This Group Wants to Help Lower Rents by Buying Real Estate as a Collective


“Things are getting a little ridiculous in New York City!” says Rafael Jose, Queens-based real estate agent. “Fifty or sixty percent of what people make goes to housing. Working-class people who have done all the right things — gone to school, saved money — are still getting priced out of the neighborhood.”

While wages remain stagnant in contrast to soaring real estate prices, Jose adds, the situation is unsustainable — and he’s not the only one frustrated by this truism. He is now among more than 300 New Yorkers who have joined the NYC Real Estate Investment Cooperative, a group whose stated goal, according to their website, is to “secure permanently affordable space for civic, cultural, and cooperative use in New York City.” Translation: they want to form a collective to buy up real estate throughout the five boroughs to help price low- and middle-income residents, as well as small-business owners and community organizations, back into the market.

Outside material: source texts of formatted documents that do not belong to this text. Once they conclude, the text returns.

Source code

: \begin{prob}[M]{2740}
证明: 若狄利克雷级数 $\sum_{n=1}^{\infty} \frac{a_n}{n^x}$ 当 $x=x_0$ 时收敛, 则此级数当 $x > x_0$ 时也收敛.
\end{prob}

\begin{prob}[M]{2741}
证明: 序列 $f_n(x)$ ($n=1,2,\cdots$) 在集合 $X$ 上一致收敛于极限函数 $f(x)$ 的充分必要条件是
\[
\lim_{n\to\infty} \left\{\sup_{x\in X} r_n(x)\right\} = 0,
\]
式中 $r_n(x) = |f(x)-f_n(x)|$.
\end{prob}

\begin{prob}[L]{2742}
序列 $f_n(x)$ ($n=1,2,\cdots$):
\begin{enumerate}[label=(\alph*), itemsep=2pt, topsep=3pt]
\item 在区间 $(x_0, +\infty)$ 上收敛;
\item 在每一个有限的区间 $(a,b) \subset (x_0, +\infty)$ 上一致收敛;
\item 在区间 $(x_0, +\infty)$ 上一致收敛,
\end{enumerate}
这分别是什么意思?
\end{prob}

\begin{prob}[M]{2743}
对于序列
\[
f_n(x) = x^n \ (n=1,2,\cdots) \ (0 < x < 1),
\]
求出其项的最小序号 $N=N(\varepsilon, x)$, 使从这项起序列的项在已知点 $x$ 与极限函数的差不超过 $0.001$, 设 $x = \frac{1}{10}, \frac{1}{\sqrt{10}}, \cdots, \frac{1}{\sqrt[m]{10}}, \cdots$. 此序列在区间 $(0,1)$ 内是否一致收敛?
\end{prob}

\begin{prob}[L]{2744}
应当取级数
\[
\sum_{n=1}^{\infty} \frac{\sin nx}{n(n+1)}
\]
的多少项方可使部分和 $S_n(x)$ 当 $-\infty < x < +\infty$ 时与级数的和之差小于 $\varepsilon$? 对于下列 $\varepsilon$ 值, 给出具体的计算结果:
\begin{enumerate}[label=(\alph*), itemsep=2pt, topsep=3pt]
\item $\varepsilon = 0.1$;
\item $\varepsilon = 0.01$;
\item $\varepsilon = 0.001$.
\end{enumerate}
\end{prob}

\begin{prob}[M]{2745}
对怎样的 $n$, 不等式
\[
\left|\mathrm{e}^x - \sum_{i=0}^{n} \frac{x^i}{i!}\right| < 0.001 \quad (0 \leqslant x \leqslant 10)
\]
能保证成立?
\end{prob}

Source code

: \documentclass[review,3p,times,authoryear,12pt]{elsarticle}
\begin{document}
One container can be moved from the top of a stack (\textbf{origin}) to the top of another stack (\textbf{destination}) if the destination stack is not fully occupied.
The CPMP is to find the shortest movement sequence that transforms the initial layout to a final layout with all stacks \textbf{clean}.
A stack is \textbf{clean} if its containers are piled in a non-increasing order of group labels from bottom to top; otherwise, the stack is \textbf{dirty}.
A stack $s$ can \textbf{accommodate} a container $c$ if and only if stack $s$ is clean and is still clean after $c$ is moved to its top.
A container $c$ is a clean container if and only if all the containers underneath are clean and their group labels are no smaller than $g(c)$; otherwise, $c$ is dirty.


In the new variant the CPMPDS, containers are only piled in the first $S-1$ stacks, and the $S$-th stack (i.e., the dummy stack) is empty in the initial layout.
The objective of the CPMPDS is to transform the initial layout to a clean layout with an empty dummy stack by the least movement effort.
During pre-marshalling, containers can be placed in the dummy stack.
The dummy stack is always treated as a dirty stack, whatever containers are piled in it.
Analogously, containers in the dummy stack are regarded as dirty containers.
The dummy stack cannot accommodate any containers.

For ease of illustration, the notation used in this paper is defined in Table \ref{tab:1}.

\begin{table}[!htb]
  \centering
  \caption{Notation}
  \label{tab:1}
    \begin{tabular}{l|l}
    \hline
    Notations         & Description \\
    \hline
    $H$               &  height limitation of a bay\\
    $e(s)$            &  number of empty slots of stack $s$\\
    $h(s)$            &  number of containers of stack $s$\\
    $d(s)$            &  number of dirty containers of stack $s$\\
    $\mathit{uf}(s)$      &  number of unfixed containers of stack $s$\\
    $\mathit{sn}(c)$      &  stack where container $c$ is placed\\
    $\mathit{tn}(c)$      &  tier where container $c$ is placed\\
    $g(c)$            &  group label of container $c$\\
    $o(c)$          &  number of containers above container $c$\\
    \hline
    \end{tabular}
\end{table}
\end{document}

But they’re starting small. Requiring an initial $10 investment from each member, the co-op has, since launching in April, banked more than $3000 at the Brooklyn Cooperative Federal Credit Union and has more than $1.3 million in pledges for future investments. They aim to finance at least one property by 2017 (with a guaranteed return of everyone’s $10 if the goal isn’t met) and make further investments for the mutual benefit of the co-op’s member-owners and their communities. They are also considering a ten-year project.

The REIC isn’t the only organization in New York working toward cooperative real estate goals. Founded in 1973, the Urban Homesteading Assistance Board has preserved over 1,700 buildings and created 30,000 home-ownership opportunities, while getting to know New York’s low-income co-op community. And in March, the community organizing project Greater Brooklyn formed the “NYC Cooperative Housing Exchange” a Facebook group of now almost 800 members, designed to “aid in the creation of new cooperative houses, link people up to houses with vacancies, and to assist in the exchange of resources between co-ops.” The REIC however focuses on affordable commercial space, with efforts comparable to the Small Businesses Jobs Survival Act to “level the playing field for business owners when negotiating fair lease terms,” or the Artist Studio Affordability Project, which advocates for legislation to keep studio space affordable.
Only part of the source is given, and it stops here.